A draft plan to reduce oil and gas upstream GHG emissions: what’s new in UK North Sea Net Zero?

How do you regulate the greenhouse gas (GHG) emissions associated with upstream oil and gas activity? Which of those emissions should you target? In this post, we look at a consultation that touches on these questions, published by the UK’s upstream regulator, the Oil and Gas Authority (OGA) on 5 October 2023, and reflect on some issues it raises.

Background: the OGA, its Strategy and Net Zero

First, a quick recap (keen observers of UK upstream regulation may wish to skip to the next section).

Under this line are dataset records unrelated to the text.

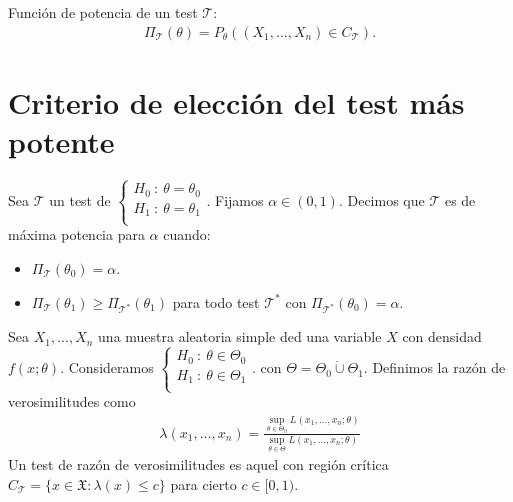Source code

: \begin{defi}
    Función de potencia de un test $\mathcal{T}$:
    \begin{align*}
        \Pi_{\mathcal{T}}(\theta) = P_{\theta}((X_1,...,X_n) \in C_{\mathcal{T}}).
    \end{align*}
\end{defi}

\section{Criterio de elección del test más potente}

\begin{defi}
    Sea $\mathcal{T}$ un test de $
        \left\{ \begin{array}{lcc}
            H_0 \ : \ \theta = \theta_0 \\
            H_1 \ : \ \theta = \theta_1 \\
        \end{array}
        \right.
    $. Fijamos $\alpha \in (0,1)$. Decimos que $\mathcal{T}$ es de máxima potencia para $\alpha$ cuando:
    \begin{itemize}
        \item $\Pi_{\mathcal{T}}(\theta_0) = \alpha$.
        \item $\Pi_{\mathcal{T}}(\theta_1) \ge \Pi_{\mathcal{T}^*}(\theta_1)$ para todo test $\mathcal{T}^*$ con $\Pi_{\mathcal{T}^*}(\theta_0) = \alpha$.
    \end{itemize}
\end{defi}

\begin{defi}
    Sea $X_1,...,X_n$ una muestra aleatoria simple ded una variable $X$ con densidad $f(x;\theta)$. Consideramos $
        \left\{ \begin{array}{lcc}
            H_0 \ : \ \theta \in \Theta_0 \\
            H_1 \ : \ \theta \in \Theta_1 \\
        \end{array}
        \right.
    $. con $\Theta = \Theta_0 \dot\cup \Theta_1$. Definimos la razón de verosimilitudes como
    \begin{align*}
        \lambda(x_1,...,x_n) = \frac{\sup_{\theta \in \Theta_0} L(x_1,...,x_n;\theta)}{\sup_{\theta \in \Theta} L(x_1,...,x_n;\theta)}
    \end{align*}
    Un test de razón de  verosimilitudes es aquel con región crítica $C_{\mathcal{T}} = \{ x \in \mathfrak{X} : \lambda(x) \leq c \}$ para cierto $c \in [0,1)$.
\end{defi}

The OGA (which now tends to style itself as the North Sea Transition Authority, or NSTA) was formally established by the Energy Act 2016. As we reported at the time (see here, here, here, here, and here), it has been, from the outset, a regulator with a particular mission:

• to determine what the statutory objective of “maximising the economic recovery of UK petroleum” (MER UK) means, and to articulate, in a strategy with which they must comply, how those it regulates (“relevant persons” – very broadly, licence holders and operators, and infrastructure owners) must collaborate to achieve it;

• to use the tools provided in the Petroleum Act 1998 (as amended and supplemented by later legislation and the provisions of licences granted under it) to ensure that that objective is achieved, at a basin-wide level – which is, of course, not necessarily the same as enabling each asset to maximise its individual output or revenues.

It was clear from the outset that the OGA would prefer to pursue its goals by influencing and collaborating with the industry rather than using the more coercive elements of its toolkit.

In 2020, the OGA consulted on a revised version of its Strategy, in which its Central Obligation of MER UK acquired a second limb of “tak[ing] appropriate steps to assist the Secretary of State in meeting the net zero target, including by reducing as far as reasonable in the circumstances greenhouse gas emissions from sources such as flaring and venting and power generation, and supporting carbon capture and storage projects” (the Net Zero limb).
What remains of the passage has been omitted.